It would be great if this could be backpatched to all currently supported
PG versions. The patch is very small, so it should be very little effort I
think. I'd be happy to help with that if that's useful or needed.

On Tue, 16 Mar 2021 at 16:09, Michael Paquier <michael@paquier.xyz> wrote:

Show quoted text

On Fri, Dec 13, 2019 at 03:39:15PM +0900, Michael Paquier wrote:

Attached is a patch, I'll go commit that if there are no objections.
The DH handling does not really change regarding the way it gets
free'd or not down to 0.9.8.

And committed. Dmitry has pointed out offline that we need to do the
same with the error code path, and he is right as OpenSSL does not
touch the passed-in DH information for 0.9.8~.
--
Michael

#5Tom Lane
tgl@sss.pgh.pa.us
In reply to: Jelte Fennema-Nio (#4)
Re: BUG #16160: Minor memory leak in case of starting postgres server with SSL encryption

Jelte Fennema <postgres@jeltef.nl> writes:

We ran into this memory leak on PG11 in production. The lea was determined
to be the root cause of OOM errors we were seeing. There was a combination
of a things that caused this leak to become serious enough for these OOM
errors to happen:

I follow the argument that a leak in the postmaster's SIGHUP processing
could accumulate enough to be a problem. However, how sure are you
really that this specific bug accounts for all of the leakage you saw?

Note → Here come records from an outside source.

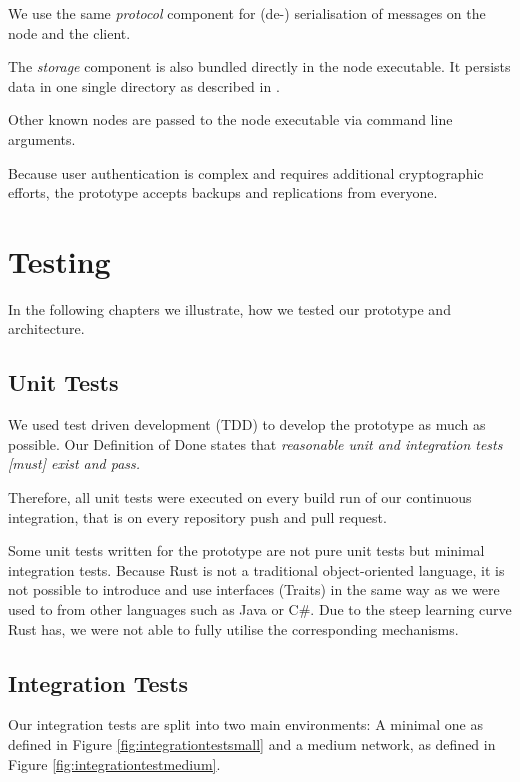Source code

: We use the same \emph{protocol} component for (de-) serialisation of messages on the node and the client.

The \emph{storage} component is also bundled directly in the node executable. It persists data in one single directory as described in .

Other known nodes are passed to the node executable via command line arguments.

Because user authentication is complex and requires additional cryptographic efforts, the prototype accepts backups and replications from everyone.

\section{Testing}\label{testing}

In the following chapters we illustrate, how we tested our prototype and architecture.

\subsection{Unit Tests}\label{unit-tests}
We used test driven development (TDD) to develop the prototype as much as possible. Our Definition of Done\cite{project-plan} states that \emph{reasonable unit and integration tests [must] exist and pass.}

Therefore, all unit tests were executed on every build run of our continuous integration, that is on every repository push and pull request.

Some unit tests written for the prototype are not pure unit tests but minimal integration tests. Because Rust is not a traditional object-oriented language, it is not possible to introduce and use interfaces (Traits) in the same way as we were used to from other languages such as Java or C\#. Due to the steep learning curve Rust has, we were not able to fully utilise the corresponding mechanisms.

\subsection{Integration Tests}\label{integration-tests}

Our integration tests are split into two main environments: A minimal one as defined in Figure \ref{fig:integrationtestsmall} and a medium network, as defined in Figure \ref{fig:integrationtestmedium}.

I'm wondering about that because I see some other stuff in be_tls_init()
that looks like it might get leaked, notably the root_cert_list read
from the ssl_ca_file. This code was originally meant to be run exactly
once at postmaster start, so it's not too surprising that it's not as
careful as it now needs to be.

regards, tom lane

#6Jelte Fennema-Nio
postgres@jeltef.nl
In reply to: Tom Lane (#5)
Re: BUG #16160: Minor memory leak in case of starting postgres server with SSL encryption

I'm pretty sure it was the only cause in this specific case. When running
postgres with valgrind this was the only block that was repeatedly being
leaked.

Originally we also thought that root_cert_list could be the cause. Changing
the size of the root cert did not speed up the memory leak though, so this
was rejected as one of the causes (before we ran postgres with valgrind).
The reason it doesn't leak is that root_cert_list gets added to the SSL_CTX
a little while after creation if everything goes well.

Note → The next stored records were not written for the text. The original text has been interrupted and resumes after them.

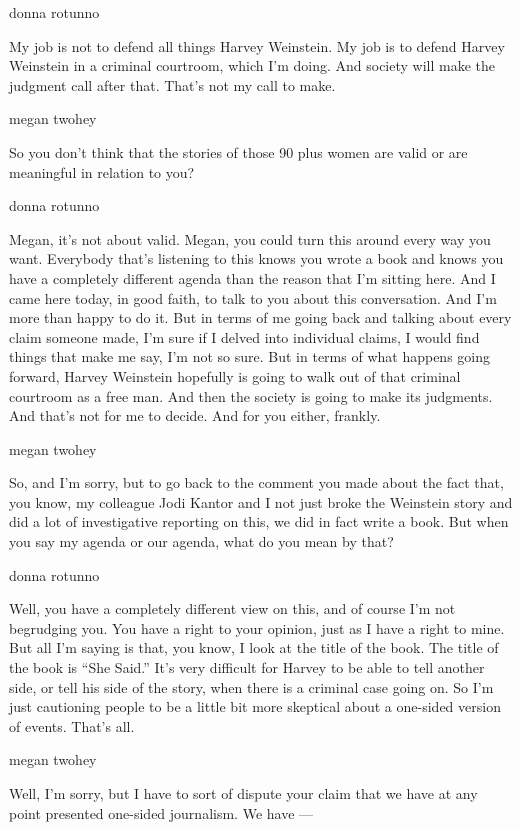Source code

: donna rotunno

My job is not to defend all things Harvey Weinstein. My job is to defend
Harvey Weinstein in a criminal courtroom, which I'm doing. And society
will make the judgment call after that. That's not my call to make.

megan twohey

So you don't think that the stories of those 90 plus women are valid or
are meaningful in relation to you?

donna rotunno

Megan, it's not about valid. Megan, you could turn this around every way
you want. Everybody that's listening to this knows you wrote a book and
knows you have a completely different agenda than the reason that I'm
sitting here. And I came here today, in good faith, to talk to you about
this conversation. And I'm more than happy to do it. But in terms of me
going back and talking about every claim someone made, I'm sure if I
delved into individual claims, I would find things that make me say, I'm
not so sure. But in terms of what happens going forward, Harvey
Weinstein hopefully is going to walk out of that criminal courtroom as a
free man. And then the society is going to make its judgments. And
that's not for me to decide. And for you either, frankly.

megan twohey

So, and I'm sorry, but to go back to the comment you made about the fact
that, you know, my colleague Jodi Kantor and I not just broke the
Weinstein story and did a lot of investigative reporting on this, we did
in fact write a book. But when you say my agenda or our agenda, what do
you mean by that?

donna rotunno

Well, you have a completely different view on this, and of course I'm
not begrudging you. You have a right to your opinion, just as I have a
right to mine. But all I'm saying is that, you know, I look at the title
of the book. The title of the book is ``She Said.'' It's very difficult
for Harvey to be able to tell another side, or tell his side of the
story, when there is a criminal case going on. So I'm just cautioning
people to be a little bit more skeptical about a one-sided version of
events. That's all.

megan twohey

Well, I'm sorry, but I have to sort of dispute your claim that we have
at any point presented one-sided journalism. We have ---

Looking at it again now, I see that if an error occurs when parsing
ssl_crl_file the root_cert_list is in fact leaked. This was easy to
reproduce by specifying a bogus path for ssl_crl_file. Running postgres
again with valgrind then yields this leak (when stopping it after 47
SIGHUPs):

==13061== 30,738 (1,504 direct, 29,234 indirect) bytes in 47 blocks are
definitely lost in loss record 147 of 148
==13061== at 0x4C31B0F: malloc (in
/usr/lib/valgrind/vgpreload_memcheck-amd64-linux.so)
==13061== by 0x5825F08: CRYPTO_zalloc (build_shared/../crypto/mem.c:230)
==13061== by 0x588702E: OPENSSL_sk_new_reserve
(build_shared/../crypto/stack/stack.c:209)
==13061== by 0x544D644: sk_X509_NAME_new_null
(build_shared/../include/openssl/x509.h:77)
==13061== by 0x544D644: SSL_load_client_CA_file
(build_shared/../ssl/ssl_cert.c:634)
==13061== by 0x3F814D: be_tls_init
(home/jelte/.pgenv/src/postgresql-11.10/src/backend/libpq/be-secure-openssl.c:221)
==13061== by 0x3E65F0: secure_initialize
(home/jelte/.pgenv/src/postgresql-11.10/src/backend/libpq/be-secure.c:77)
==13061== by 0x4973C5: SIGHUP_handler
(home/jelte/.pgenv/src/postgresql-11.10/src/backend/postmaster/postmaster.c:2603)
==13061== by 0x4E5097F: ??? (in /lib/x86_64-linux-gnu/libpthread-2.27.so)
==13061== by 0x6C8FDD6: select
(build/glibc-S9d2JN/glibc-2.27/misc/../sysdeps/unix/sysv/linux/select.c:41)
==13061== by 0x49B50E: ServerLoop
(home/jelte/.pgenv/src/postgresql-11.10/src/backend/postmaster/postmaster.c:1692)
==13061== by 0x49C9F7: PostmasterMain
(home/jelte/.pgenv/src/postgresql-11.10/src/backend/postmaster/postmaster.c:1401)
==13061== by 0x3F947A: main
(home/jelte/.pgenv/src/postgresql-11.10/src/backend/main/main.c:228)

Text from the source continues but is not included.